Archive for the ‘Windows Server’ Category

Last year I attended a Server 2012 course with a few of my work colleagues and there was a tiny section on creating Active Directory accounts with PowerShell. This was demonstrated using the Active Directory PowerShell Module and the New-ADUser command with a csv. The basic premise was that you had a csv file with all the account details which the script read, creating the AD accounts.

This is great for a scenario where you have to create a lot of AD account all at once, but what about the on-going process of creatingnew AD accounts as users start with an organisation?
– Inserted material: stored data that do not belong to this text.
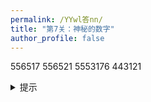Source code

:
 ```yaml
---
permalink: /YYwl答nn/
title: "第7关：神秘的数字"
author_profile: false
---
```


556517
556521
5553176
443121
  
<details>
  <summary>提示</summary>
  <p>这一关的提示是：如果你实在看不出来，你可以百度一下</p>
</details>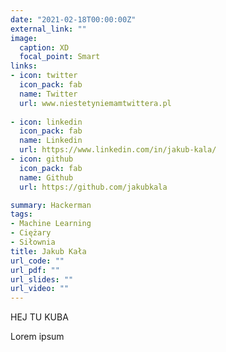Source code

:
 ```yaml
---
date: "2021-02-18T00:00:00Z"
external_link: ""
image:
  caption: XD
  focal_point: Smart
links:
- icon: twitter
  icon_pack: fab
  name: Twitter
  url: www.niestetyniemamtwittera.pl
  
- icon: linkedin
  icon_pack: fab
  name: Linkedin
  url: https://www.linkedin.com/in/jakub-kala/
- icon: github
  icon_pack: fab
  name: Github
  url: https://github.com/jakubkala

summary: Hackerman
tags:
- Machine Learning
- Ciężary
- Siłownia
title: Jakub Kała
url_code: ""
url_pdf: ""
url_slides: ""
url_video: ""
---
```


HEJ TU KUBA

Lorem ipsum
We had quite an arduous manual process to follow so I’ve expanded on that demo in the training lab to produce a script that suits our requirements and automates everything. The script does the following:

  1. Checks for the presence of the Active Directory module and imports it if required.
  2. Sets the Organisation Unit for the AD account to be created in.
  3.  Sets the variables that are needed to create the account such as username, first name, last name, password etc. There is a built in check to make sure that the username isn’t already in use. The script also sets     variables for a few attributes that we are using for exchange mailbox and billing purposes.
  4. Creates the AD account.
  5. Adds specified AD groups to the account.
  6. Prompts if additional services are required like an Exchange mailbox or Lync account.
  7. Creates the users home directory and then sets permissions. We have fairly specific home directory paths and share names so you will most likely need to play with this and alter to your requirements.

The part of the script that actually creates the account is quite small

New-ADUser -Name $dplname -SamAccountName $samname -DisplayName $dplname `
-givenname $givname -surname $surname -userprincipalname $upname -emailaddress $email `
-Path $targetou -Enabled $true -ChangePasswordAtLogon $true -Department $department `
-OtherAttributes @{‘departmentNumber’=”$departmentnumber”} -HomeDrive “M” -HomeDirectory $homedir `
-Description $description -Office $office -ScriptPath $loginscript -AccountPassword $password `

I have used some snippets of code from Source Forge and few other sites, credit to those that posted these sections, in particular, the PowerShell script to set share permissions on a folder.

The script has been saved as a word document to allow it to be uploaded. Just copy the text into a text file and rename it to a the ps1 file format.

USE THIS SCRIPT AT YOUR OWN RISK, this script should be altered as needed and fully tested in your lab environment before any use in a production environment.